Le Château Dubuc et sa galerie qui commencent à être arrachés par les vagues.

Depuis deux ans, les bâtiments du Château Dubuc à Chandler sont menacés par l’érosion.

Photo : Radio-Canada

Perrine Bullant

Le château Dubuc ne passera vraisemblablement pas l'hiver. À présent, son propriétaire Michel St-Pierre s'est résigné à l'idée.

Peut-être qu'il va flotter sur la mer à la prochaine tempête, anticipe Michel Saint-Pierre, accablé. Il avait convoqué lundi les médias pour l'oraison funèbre de Dubuc et du patrimoine de la ville de Chandler.

« Tout ce qu’il nous fallait aujourd’hui, c’était 150 000 $! C’est pas beaucoup pour sauver du patrimoine. »

— Une citation de  Michel Saint-Pierre, propriétaire du château Dubuc.

Ce montant visait à protéger temporairement le bâtiment des tempêtes de l'automne et de l'hiver à venir, le temps de trouver un moyen de sécuriser le lieu patrimonial à long terme. Le gouvernement du Québec a alloué seulement 40 000 $ du montant demandé.

Derrière Michel Saint-Pierre, sa propriété ne tient presque plus sur sa structure.

Michel Saint-Pierre est découragé de ne pas recevoir d'aide pour protéger son bien patrimonial.

Photo : Radio-Canada / Bruno Lelièvre

Quand il va partir à l'eau j'espère que les gens vont filmer ça et le mettront sur Facebook. Ça va être un scandale international, menace Michel Saint-Pierre. Il s'est aussi adressé à la ministre de la Culture en lui jetant le blâme de ne pas voir à la sauvegarde du bâtiment.

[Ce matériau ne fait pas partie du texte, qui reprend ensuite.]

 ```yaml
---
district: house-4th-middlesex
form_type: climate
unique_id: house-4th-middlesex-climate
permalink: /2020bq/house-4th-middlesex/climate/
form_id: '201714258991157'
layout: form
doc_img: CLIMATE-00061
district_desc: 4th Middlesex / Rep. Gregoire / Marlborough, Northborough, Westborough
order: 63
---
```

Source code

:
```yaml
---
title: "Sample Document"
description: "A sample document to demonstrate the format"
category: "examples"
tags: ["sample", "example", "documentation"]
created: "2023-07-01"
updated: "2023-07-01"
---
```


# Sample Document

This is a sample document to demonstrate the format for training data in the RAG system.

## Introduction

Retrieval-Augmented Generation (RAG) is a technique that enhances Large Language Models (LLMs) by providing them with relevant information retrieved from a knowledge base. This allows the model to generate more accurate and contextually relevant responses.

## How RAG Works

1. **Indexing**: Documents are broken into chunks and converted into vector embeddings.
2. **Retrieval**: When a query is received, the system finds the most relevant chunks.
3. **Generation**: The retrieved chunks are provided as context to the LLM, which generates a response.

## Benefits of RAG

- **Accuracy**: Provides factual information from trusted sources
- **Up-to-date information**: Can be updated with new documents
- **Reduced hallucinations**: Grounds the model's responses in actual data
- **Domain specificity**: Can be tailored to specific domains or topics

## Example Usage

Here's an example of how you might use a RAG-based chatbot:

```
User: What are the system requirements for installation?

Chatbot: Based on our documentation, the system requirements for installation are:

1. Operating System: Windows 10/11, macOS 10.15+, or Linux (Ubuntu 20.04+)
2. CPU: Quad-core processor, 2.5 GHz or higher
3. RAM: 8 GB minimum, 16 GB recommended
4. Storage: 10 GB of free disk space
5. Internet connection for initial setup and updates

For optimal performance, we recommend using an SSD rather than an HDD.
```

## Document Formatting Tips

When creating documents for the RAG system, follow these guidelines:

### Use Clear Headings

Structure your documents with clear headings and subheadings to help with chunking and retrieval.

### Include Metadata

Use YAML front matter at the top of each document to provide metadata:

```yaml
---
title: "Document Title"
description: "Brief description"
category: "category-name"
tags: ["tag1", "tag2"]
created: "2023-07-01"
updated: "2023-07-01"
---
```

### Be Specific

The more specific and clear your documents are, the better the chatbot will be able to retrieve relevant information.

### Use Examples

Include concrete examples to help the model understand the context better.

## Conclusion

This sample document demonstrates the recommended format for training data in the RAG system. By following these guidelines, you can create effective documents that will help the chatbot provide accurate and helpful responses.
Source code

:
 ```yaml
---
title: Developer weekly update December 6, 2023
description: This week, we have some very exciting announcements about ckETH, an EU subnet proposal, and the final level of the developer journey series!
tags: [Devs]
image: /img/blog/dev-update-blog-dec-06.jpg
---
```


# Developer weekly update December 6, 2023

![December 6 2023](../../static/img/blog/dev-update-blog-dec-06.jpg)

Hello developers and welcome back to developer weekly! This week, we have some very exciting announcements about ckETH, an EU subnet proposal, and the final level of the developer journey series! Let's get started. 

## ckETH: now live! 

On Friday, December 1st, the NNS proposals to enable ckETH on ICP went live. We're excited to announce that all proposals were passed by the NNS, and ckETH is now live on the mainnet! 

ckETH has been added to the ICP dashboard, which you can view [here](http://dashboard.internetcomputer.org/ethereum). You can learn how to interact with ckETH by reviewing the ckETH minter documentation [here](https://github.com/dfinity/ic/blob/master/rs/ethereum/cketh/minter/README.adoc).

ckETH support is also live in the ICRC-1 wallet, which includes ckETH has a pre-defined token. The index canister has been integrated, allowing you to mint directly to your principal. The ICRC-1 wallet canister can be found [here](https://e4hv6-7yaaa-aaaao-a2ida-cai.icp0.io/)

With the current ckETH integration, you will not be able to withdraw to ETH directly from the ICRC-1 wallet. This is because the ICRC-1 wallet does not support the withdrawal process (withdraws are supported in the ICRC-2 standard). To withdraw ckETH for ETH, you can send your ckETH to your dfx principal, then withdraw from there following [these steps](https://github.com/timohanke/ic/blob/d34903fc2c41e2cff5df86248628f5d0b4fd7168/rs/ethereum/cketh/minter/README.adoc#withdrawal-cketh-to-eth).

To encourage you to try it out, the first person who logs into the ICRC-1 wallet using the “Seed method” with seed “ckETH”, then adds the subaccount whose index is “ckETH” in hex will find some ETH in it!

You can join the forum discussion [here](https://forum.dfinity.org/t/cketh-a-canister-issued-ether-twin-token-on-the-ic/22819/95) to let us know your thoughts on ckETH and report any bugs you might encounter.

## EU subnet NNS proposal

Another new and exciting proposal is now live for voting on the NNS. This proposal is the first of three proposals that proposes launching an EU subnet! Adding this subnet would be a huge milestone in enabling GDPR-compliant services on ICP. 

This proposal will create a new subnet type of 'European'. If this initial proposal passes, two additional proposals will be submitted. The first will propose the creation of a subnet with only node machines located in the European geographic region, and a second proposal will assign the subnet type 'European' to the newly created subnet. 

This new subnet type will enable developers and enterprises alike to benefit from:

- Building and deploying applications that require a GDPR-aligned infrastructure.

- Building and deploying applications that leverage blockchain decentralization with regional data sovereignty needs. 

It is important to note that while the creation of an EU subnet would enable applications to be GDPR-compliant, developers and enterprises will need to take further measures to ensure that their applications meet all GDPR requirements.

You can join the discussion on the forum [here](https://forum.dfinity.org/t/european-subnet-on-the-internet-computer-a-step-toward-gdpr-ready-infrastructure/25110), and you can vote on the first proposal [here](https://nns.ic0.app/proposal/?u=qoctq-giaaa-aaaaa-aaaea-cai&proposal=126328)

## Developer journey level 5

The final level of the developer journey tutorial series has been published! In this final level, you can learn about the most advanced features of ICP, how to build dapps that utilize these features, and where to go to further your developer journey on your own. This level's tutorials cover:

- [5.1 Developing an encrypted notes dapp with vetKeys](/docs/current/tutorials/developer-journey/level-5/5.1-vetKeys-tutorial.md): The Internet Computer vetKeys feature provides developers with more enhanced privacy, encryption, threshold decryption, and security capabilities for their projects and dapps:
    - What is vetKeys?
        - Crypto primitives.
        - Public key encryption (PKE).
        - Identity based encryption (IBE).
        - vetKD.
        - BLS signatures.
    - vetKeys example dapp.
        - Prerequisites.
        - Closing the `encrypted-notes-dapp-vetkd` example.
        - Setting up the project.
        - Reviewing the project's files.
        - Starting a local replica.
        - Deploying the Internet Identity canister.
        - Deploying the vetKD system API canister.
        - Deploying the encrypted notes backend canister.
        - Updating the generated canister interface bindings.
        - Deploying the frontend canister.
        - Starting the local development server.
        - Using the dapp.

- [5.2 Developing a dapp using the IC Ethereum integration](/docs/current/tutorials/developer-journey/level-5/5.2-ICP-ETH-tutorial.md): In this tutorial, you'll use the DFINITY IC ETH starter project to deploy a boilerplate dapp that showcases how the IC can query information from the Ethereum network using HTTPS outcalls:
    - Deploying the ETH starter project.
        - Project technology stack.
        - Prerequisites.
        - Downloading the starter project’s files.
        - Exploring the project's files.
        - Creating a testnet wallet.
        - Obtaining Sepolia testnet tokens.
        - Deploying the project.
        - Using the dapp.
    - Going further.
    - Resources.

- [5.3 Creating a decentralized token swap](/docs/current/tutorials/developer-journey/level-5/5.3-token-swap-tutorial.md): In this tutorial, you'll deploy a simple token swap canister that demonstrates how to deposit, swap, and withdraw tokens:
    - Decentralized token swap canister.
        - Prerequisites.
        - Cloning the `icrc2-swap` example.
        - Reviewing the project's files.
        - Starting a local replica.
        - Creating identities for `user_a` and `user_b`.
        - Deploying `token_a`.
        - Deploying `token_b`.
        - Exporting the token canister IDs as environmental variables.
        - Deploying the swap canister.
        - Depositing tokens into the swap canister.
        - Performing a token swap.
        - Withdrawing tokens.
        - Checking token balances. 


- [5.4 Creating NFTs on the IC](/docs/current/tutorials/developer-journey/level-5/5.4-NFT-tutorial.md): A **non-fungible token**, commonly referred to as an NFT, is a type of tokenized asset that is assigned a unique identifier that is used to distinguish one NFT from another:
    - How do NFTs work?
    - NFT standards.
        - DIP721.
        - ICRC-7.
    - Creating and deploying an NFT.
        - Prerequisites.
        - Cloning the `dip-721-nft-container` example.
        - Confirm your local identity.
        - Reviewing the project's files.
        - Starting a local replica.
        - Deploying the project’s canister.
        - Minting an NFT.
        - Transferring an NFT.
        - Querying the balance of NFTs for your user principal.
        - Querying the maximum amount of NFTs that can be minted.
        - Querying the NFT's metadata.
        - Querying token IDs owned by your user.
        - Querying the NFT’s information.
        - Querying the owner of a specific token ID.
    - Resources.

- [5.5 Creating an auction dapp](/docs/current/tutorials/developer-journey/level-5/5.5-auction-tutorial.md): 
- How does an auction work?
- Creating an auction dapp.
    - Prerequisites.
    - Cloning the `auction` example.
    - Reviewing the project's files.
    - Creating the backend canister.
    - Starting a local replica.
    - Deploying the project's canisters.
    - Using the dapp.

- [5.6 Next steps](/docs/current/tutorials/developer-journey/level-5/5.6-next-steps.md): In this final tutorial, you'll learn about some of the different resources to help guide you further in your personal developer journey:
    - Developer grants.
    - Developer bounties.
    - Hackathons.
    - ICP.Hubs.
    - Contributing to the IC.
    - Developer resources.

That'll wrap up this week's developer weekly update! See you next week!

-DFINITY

« Madame Roy, qui est Gaspésienne, je la tiens responsable de la perte de ce patrimoine. »

— Une citation de  Michel Saint-Pierre

Un manque d'effort des ministères

Depuis trois mois, le propriétaire et la mairie ont contacté plusieurs ministères pour tenter de bénéficier de l'aide de programmes de subventions. À chaque fois, le château Dubuc n'était pas admissible.

Le ministère n’a rien compris entre une urgence de sauver deux bâtiments patrimoniaux et un programme normé, peste le propriétaire.

La mairesse sortante, Louisette Langlois, trouve regrettable que les ministères n'aient pas mobilisé plus d'efforts pour préserver ce vestige du patrimoine bâti : ça prenait un décret ministériel pour le sauver.

« C'est la dernière pièce du patrimoine bâti de l'histoire industrielle de Chandler.  »

— Une citation de  Louisette Langlois, mairesse de Chandler.

Au début du mois d'octobre, le conseil municipal de Chandler a voté contre une résolution qui prévoyait une aide de 50 000 $.

Le château Dubuc ne tient presque plus sur sa structure.

À Chandler, le Château Dubuc, dernier témoin du passé industriel de la ville, sera bientôt emporté par la marée.

Photo : Radio-Canada / Bruno Lelièvre

Louisette Langlois avait soumis l'idée de devancer le projet d'empierrement qui est envisagé pour protéger le rail, le long de la rive. La solution serait de protéger en amont les maisons, dit-elle maintenant, pour faire en sorte que le rail ne soit pas obligé d'être protégé. Mais on dirait qu'on arrive trop tard.

Un vestige de l'ère industrielle de Chandler

Michel Saint-Pierre lit avec amertume quelques lignes du rapport sur la valeur de sa propriété, datée de 2016. Le document, rédigé par une firme de consultants en patrimoine culturel, dénote de la valeur historique et architecturale de la bâtisse. C'est un des bâtiments qui représentent le plus le style Prairie, un style d'architecture qui est rare au Canada.

Le château Dubuc tient son nom de l'industriel Dubuc, patron de la compagnie Gaspesia, usine de pâtes et papier. Il a abrité les grands patrons de l'industrie et a vu grandir la ville industrielle de Chandler.

Pour sauver durablement le château, il faudrait débourser 1,2 M$ pour déplacer le bâtiment d'une soixantaine de mètres.